# EXERCISE AIM
Exclude pictures and give again exactly the lines of the listing, beginning with its first line and ending with the one that contains "Given n non-negative".

# AVAILABLE DATA
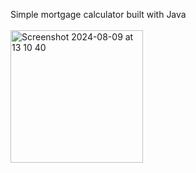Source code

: Simple mortgage calculator built with Java
<br />
<br />
<img width="212" alt="Screenshot 2024-08-09 at 13 10 40" src="https://github.com/user-attachments/assets/115060d1-9574-45d1-bd16-8516fd963e24">
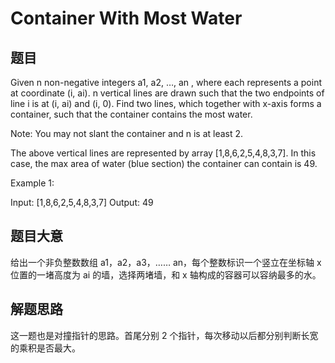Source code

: # Container With Most Water
## 题目
Given n non-negative integers a1, a2, …, an , where each represents a point at coordinate (i, ai). n vertical lines are drawn such that the two endpoints of line i is at (i, ai) and (i, 0). Find two lines, which together with x-axis forms a container, such that the container contains the most water.

Note: You may not slant the container and n is at least 2.



The above vertical lines are represented by array [1,8,6,2,5,4,8,3,7]. In this case, the max area of water (blue section) the container can contain is 49.

Example 1:


Input: [1,8,6,2,5,4,8,3,7]
Output: 49

## 题目大意
给出一个非负整数数组 a1，a2，a3，…… an，每个整数标识一个竖立在坐标轴 x 位置的一堵高度为 ai 的墙，选择两堵墙，和 x 轴构成的容器可以容纳最多的水。

## 解题思路
这一题也是对撞指针的思路。首尾分别 2 个指针，每次移动以后都分别判断长宽的乘积是否最大。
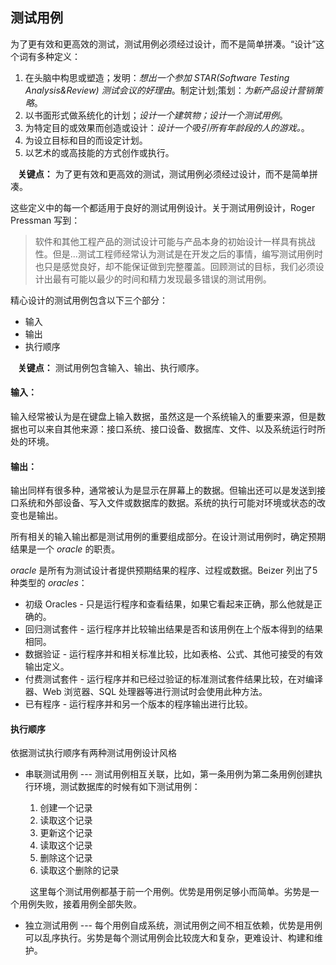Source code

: ## 测试用例

为了更有效和更高效的测试，测试用例必须经过设计，而不是简单拼凑。“设计”这个词有多种定义：
1. 在头脑中构思或塑造；发明：*想出一个参加 STAR(Software Testing Analysis&Review) 测试会议的好理由*。制定计划;策划：*为新产品设计营销策略*。
2. 以书面形式做系统化的计划；*设计一个建筑物；设计一个测试用例*。
3. 为特定目的或效果而创造或设计：*设计一个吸引所有年龄段的人的游戏。*。
4. 为设立目标和目的而设定计划。
5. 以艺术的或高技能的方式创作或执行。

&nbsp;&nbsp; **关键点：** 为了更有效和更高效的测试，测试用例必须经过设计，而不是简单拼凑。

这些定义中的每一个都适用于良好的测试用例设计。关于测试用例设计，Roger Pressman 写到：

> 软件和其他工程产品的测试设计可能与产品本身的初始设计一样具有挑战性。但是...测试工程师经常认为测试是在开发之后的事情，编写测试用例时也只是感觉良好，却不能保证做到完整覆盖。回顾测试的目标，我们必须设计出最有可能以最少的时间和精力发现最多错误的测试用例。

精心设计的测试用例包含以下三个部分：

- 输入
- 输出
- 执行顺序

&nbsp;&nbsp; **关键点：** 测试用例包含输入、输出、执行顺序。

#### 输入：

输入经常被认为是在键盘上输入数据，虽然这是一个系统输入的重要来源，但是数据也可以来自其他来源：接口系统、接口设备、数据库、文件、以及系统运行时所处的环境。

#### 输出：

输出同样有很多种，通常被认为是显示在屏幕上的数据。但输出还可以是发送到接口系统和外部设备、写入文件或数据库的数据。系统的执行可能对环境或状态的改变也是输出。

所有相关的输入输出都是测试用例的重要组成部分。在设计测试用例时，确定预期结果是一个 *oracle* 的职责。

*oracle* 是所有为测试设计者提供预期结果的程序、过程或数据。Beizer 列出了5种类型的 *oracles*：

- 初级 Oracles - 只是运行程序和查看结果，如果它看起来正确，那么他就是正确的。
- 回归测试套件 - 运行程序并比较输出结果是否和该用例在上个版本得到的结果相同。
- 数据验证 - 运行程序并和相关标准比较，比如表格、公式、其他可接受的有效输出定义。
- 付费测试套件 - 运行程序并和已经过验证的标准测试套件结果比较，在对编译器、Web 浏览器、SQL 处理器等进行测试时会使用此种方法。
- 已有程序 - 运行程序并和另一个版本的程序输出进行比较。

#### 执行顺序

依据测试执行顺序有两种测试用例设计风格

- 串联测试用例 --- 测试用例相互关联，比如，第一条用例为第二条用例创建执行环境，测试数据库的时候有如下测试用例：

    1. 创建一个记录
    2. 读取这个记录
    3. 更新这个记录
    4. 读取这个记录
    5. 删除这个记录
    6. 读取这个删除的记录

&nbsp;&nbsp;&nbsp;&nbsp;&nbsp;&nbsp;&nbsp;&nbsp;这里每个测试用例都基于前一个用例。优势是用例足够小而简单。劣势是一个用例失败，接着用例全部失败。

- 独立测试用例 --- 每个用例自成系统，测试用例之间不相互依赖，优势是用例可以乱序执行。劣势是每个测试用例会比较庞大和复杂，更难设计、构建和维护。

# FINISHED EXERCISE
Source code

: Simple mortgage calculator built with Java
<br />
<br />
<img width="212" alt="Screenshot 2024-08-09 at 13 10 40" src="https://github.com/user-attachments/assets/115060d1-9574-45d1-bd16-8516fd963e24">
Source code

: # Container With Most Water
## 题目
Given n non-negative integers a1, a2, …, an , where each represents a point at coordinate (i, ai). n vertical lines are drawn such that the two endpoints of line i is at (i, ai) and (i, 0). Find two lines, which together with x-axis forms a container, such that the container contains the most water.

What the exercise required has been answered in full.